You must remember these key steps when considering facial recognition technology.

If you travelled abroad this summer, you might not have given much thought to the technology in use at border control on your return. Whether it's being used at airport checkpoints, for policing, or even monitoring employee attendance, facial recognition technology (FRT) is on the rise. It's no surprise, then, that we're seeing a concomitant increase in client enquiries about the use of such technology.

FRT and other forms of biometric recognition technology are not without legal and reputational risk. They involve processing personal data and AI, a form of technology that is subject to increasing scrutiny. To help you avoid falling foul of the rules, we're going to explore five key considerations when navigating FRT and similar technologies.
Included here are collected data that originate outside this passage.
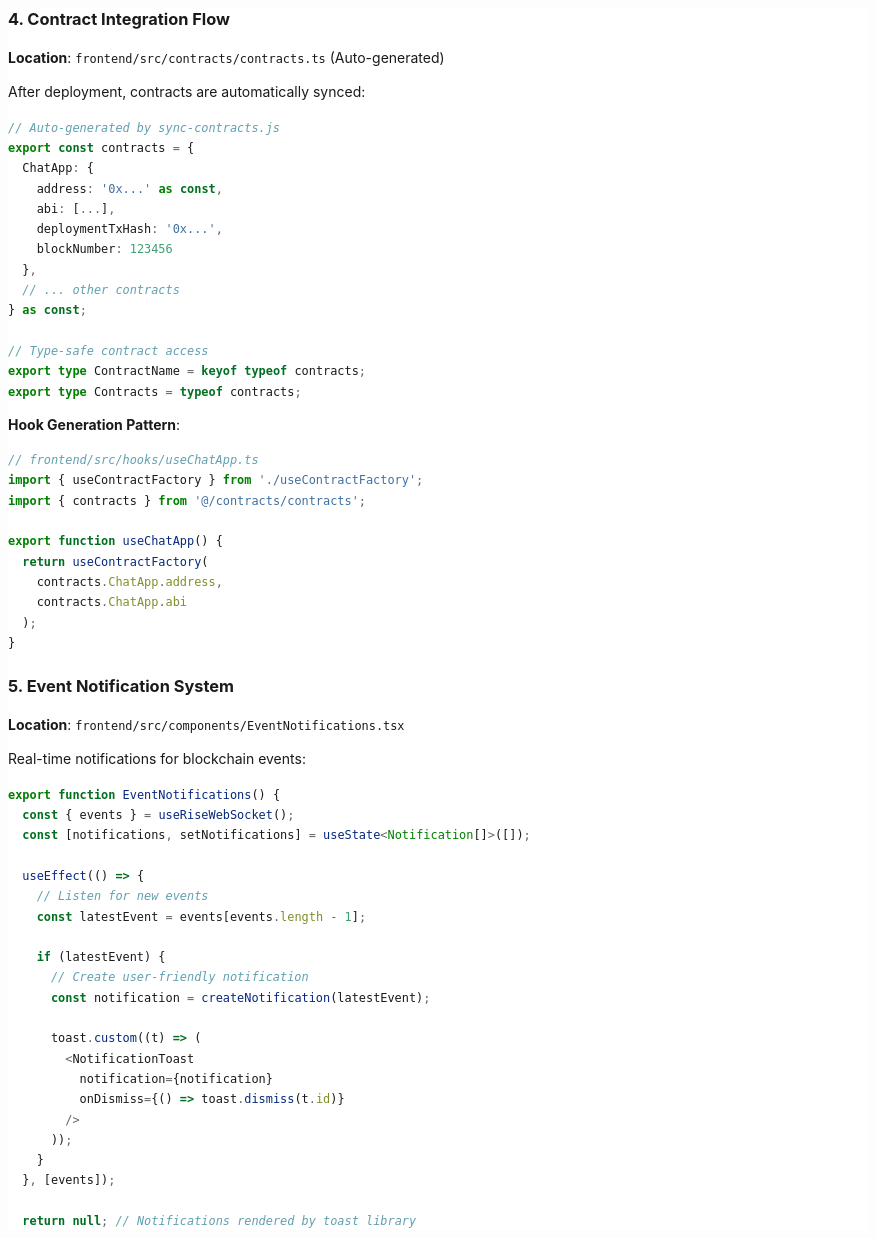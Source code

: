 ### 4. Contract Integration Flow

**Location**: `frontend/src/contracts/contracts.ts` (Auto-generated)

After deployment, contracts are automatically synced:

```typescript
// Auto-generated by sync-contracts.js
export const contracts = {
  ChatApp: {
    address: '0x...' as const,
    abi: [...],
    deploymentTxHash: '0x...',
    blockNumber: 123456
  },
  // ... other contracts
} as const;

// Type-safe contract access
export type ContractName = keyof typeof contracts;
export type Contracts = typeof contracts;
```

**Hook Generation Pattern**:

```typescript
// frontend/src/hooks/useChatApp.ts
import { useContractFactory } from './useContractFactory';
import { contracts } from '@/contracts/contracts';

export function useChatApp() {
  return useContractFactory(
    contracts.ChatApp.address,
    contracts.ChatApp.abi
  );
}
```

### 5. Event Notification System

**Location**: `frontend/src/components/EventNotifications.tsx`

Real-time notifications for blockchain events:

```typescript
export function EventNotifications() {
  const { events } = useRiseWebSocket();
  const [notifications, setNotifications] = useState<Notification[]>([]);

  useEffect(() => {
    // Listen for new events
    const latestEvent = events[events.length - 1];
    
    if (latestEvent) {
      // Create user-friendly notification
      const notification = createNotification(latestEvent);
      
      toast.custom((t) => (
        <NotificationToast
          notification={notification}
          onDismiss={() => toast.dismiss(t.id)}
        />
      ));
    }
  }, [events]);

  return null; // Notifications rendered by toast library
```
1. What is the purpose of using the technology?

To begin with, ask yourself (and any other stakeholders within your organisation) what business need you're seeking to address using such technology. Are you adopting FRT for security purposes or to understand trends in consumer behaviour (i.e. how many different individuals visit your store)? Do you have a lawful basis for collecting personal data, which includes biometric data using the technology?

It's also important to consider whether you're able to achieve your objectives via less invasive means.

2. What is the technology actually doing and does it use AI?

Understanding the mechanics of FRT is critical to ensure you can explain how the technology works to affected individuals and fulfil your transparency obligations under UK data protection law. Does the technology include hardware (i.e. CCTV cameras) and software (i.e. software that matches faces to a database or unique hexadecimal reference numbers)?

If the FRT is AI-enabled, there are heightened risks involved, including bias. While not directly applicable in the UK, the risk mitigation measures in the newly passed EU AI Act offer a useful framework for risk management.

3. What kind of data is being collected and processed?

There is a distinction between collecting biometric data (e.g. a person's face, voice or fingerprints) and special category biometric data (i.e. biometric data used for the purpose of uniquely identifying an individual). The latter is considered more sensitive and carries the risk of bias and profiling. As such, you will require a valid condition for processing it under UK data protection law, such as substantial public interest.

4. What have we done to mitigate the risks involved?

Have you prepared a data protection impact assessment? Have you undertaken due diligence on the supplier of the technology? Engaging with relevant stakeholders across your business (i.e. your DPO, IT team and HR) will simplify these processes. Ensure you've carefully reviewed the supplier agreement to understand how risk and responsibility are allocated and undertaken an information security assessment to satisfy yourself the technology is cybersecure.

5. Have you ensured that your internal governance structure is updated?

Think about what internal policies and procedures you will need to implement or update to support the introduction of the technology. Inform your employees and customers that they will be subject to FRT by updating your internal and external privacy information (i.e. your privacy policies). For a belt-and-braces approach, create public signage that alerts affected individuals to the use of the technology, and consider how you will respond to any objections you receive.

The rise of FRT and similar technologies raises questions, and so should you. Gather the information you need to understand what the technology you are rolling out is intended to achieve, how it works, how liability is apportioned and what risk mitigation measures will be implemented. To save face, ask questions and be prepared to answer them.

Ashley Avery is a partner and head of commercial, tech & data at Foot Anstey; Paolo Sbuttoni is a partner and Rachel Griffith is an associate at the same.